*** Block opens ***

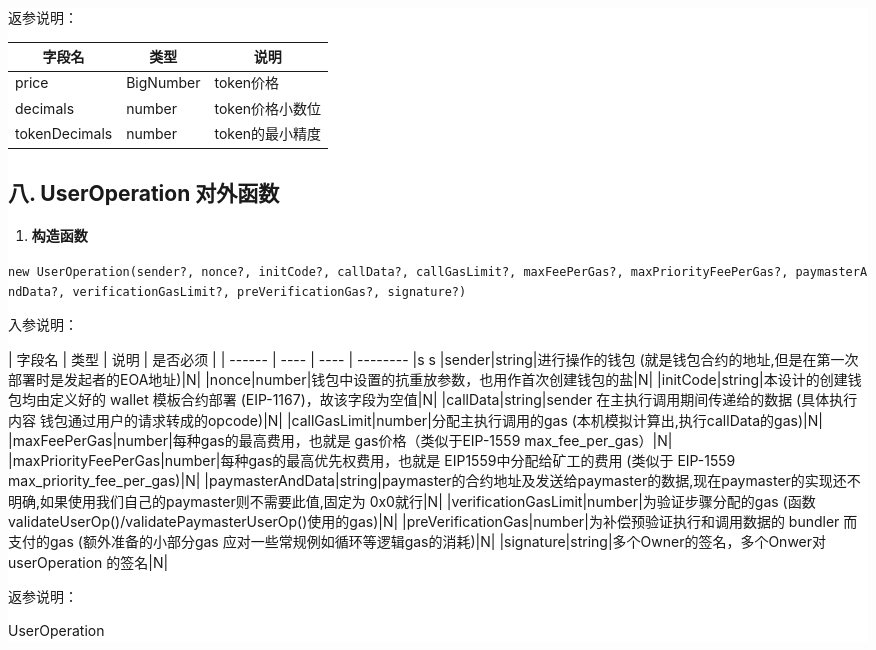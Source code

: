 >
>
返参说明：
>
>
| 字段名        | 类型      | 说明            |
| ------------- | --------- | --------------- |
| price         | BigNumber | token价格       |
| decimals      | number    | token价格小数位 |
| tokenDecimals | number    | token的最小精度 |



## 八. UserOperation 对外函数

1. **构造函数** 

```
new UserOperation(sender?, nonce?, initCode?, callData?, callGasLimit?, maxFeePerGas?, maxPriorityFeePerGas?, paymasterAndData?, verificationGasLimit?, preVerificationGas?, signature?)
```
>
>
入参说明：
>
>
| 字段名 | 类型 | 说明 | 是否必须 |
| ------ | ---- | ---- | -------- |s s
|sender|string|进行操作的钱包 (就是钱包合约的地址,但是在第一次部署时是发起者的EOA地址)|N|
|nonce|number|钱包中设置的抗重放参数，也用作首次创建钱包的盐|N|
|initCode|string|本设计的创建钱包均由定义好的 wallet 模板合约部署 (EIP-1167)，故该字段为空值|N|
|callData|string|sender 在主执行调用期间传递给的数据 (具体执行内容 钱包通过用户的请求转成的opcode)|N|
|callGasLimit|number|分配主执行调用的gas (本机模拟计算出,执行callData的gas)|N|
|maxFeePerGas|number|每种gas的最高费用，也就是 gas价格（类似于EIP-1559 max_fee_per_gas）|N|
|maxPriorityFeePerGas|number|每种gas的最高优先权费用，也就是 EIP1559中分配给矿工的费用 (类似于 EIP-1559 max_priority_fee_per_gas)|N|
|paymasterAndData|string|paymaster的合约地址及发送给paymaster的数据,现在paymaster的实现还不明确,如果使用我们自己的paymaster则不需要此值,固定为 0x0就行|N|
|verificationGasLimit|number|为验证步骤分配的gas (函数validateUserOp()/validatePaymasterUserOp()使用的gas)|N|
|preVerificationGas|number|为补偿预验证执行和调用数据的 bundler 而支付的gas (额外准备的小部分gas 应对一些常规例如循环等逻辑gas的消耗)|N|
|signature|string|多个Owner的签名，多个Onwer对 userOperation 的签名|N|
>
>
返参说明：
>
>
UserOperation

*** Block closes ***

EXERCISE DETAILS - Copy out the entries verbatim, but skip every picture.

PROBLEM SOLUTION -
Source code

: >
>
返参说明：
>
>
| 字段名        | 类型      | 说明            |
| ------------- | --------- | --------------- |
| price         | BigNumber | token价格       |
| decimals      | number    | token价格小数位 |
| tokenDecimals | number    | token的最小精度 |



## 八. UserOperation 对外函数

1. **构造函数** 

```
new UserOperation(sender?, nonce?, initCode?, callData?, callGasLimit?, maxFeePerGas?, maxPriorityFeePerGas?, paymasterAndData?, verificationGasLimit?, preVerificationGas?, signature?)
```
>
>
入参说明：
>
>
| 字段名 | 类型 | 说明 | 是否必须 |
| ------ | ---- | ---- | -------- |s s
|sender|string|进行操作的钱包 (就是钱包合约的地址,但是在第一次部署时是发起者的EOA地址)|N|
|nonce|number|钱包中设置的抗重放参数，也用作首次创建钱包的盐|N|
|initCode|string|本设计的创建钱包均由定义好的 wallet 模板合约部署 (EIP-1167)，故该字段为空值|N|
|callData|string|sender 在主执行调用期间传递给的数据 (具体执行内容 钱包通过用户的请求转成的opcode)|N|
|callGasLimit|number|分配主执行调用的gas (本机模拟计算出,执行callData的gas)|N|
|maxFeePerGas|number|每种gas的最高费用，也就是 gas价格（类似于EIP-1559 max_fee_per_gas）|N|
|maxPriorityFeePerGas|number|每种gas的最高优先权费用，也就是 EIP1559中分配给矿工的费用 (类似于 EIP-1559 max_priority_fee_per_gas)|N|
|paymasterAndData|string|paymaster的合约地址及发送给paymaster的数据,现在paymaster的实现还不明确,如果使用我们自己的paymaster则不需要此值,固定为 0x0就行|N|
|verificationGasLimit|number|为验证步骤分配的gas (函数validateUserOp()/validatePaymasterUserOp()使用的gas)|N|
|preVerificationGas|number|为补偿预验证执行和调用数据的 bundler 而支付的gas (额外准备的小部分gas 应对一些常规例如循环等逻辑gas的消耗)|N|
|signature|string|多个Owner的签名，多个Onwer对 userOperation 的签名|N|
>
>
返参说明：
>
>
UserOperation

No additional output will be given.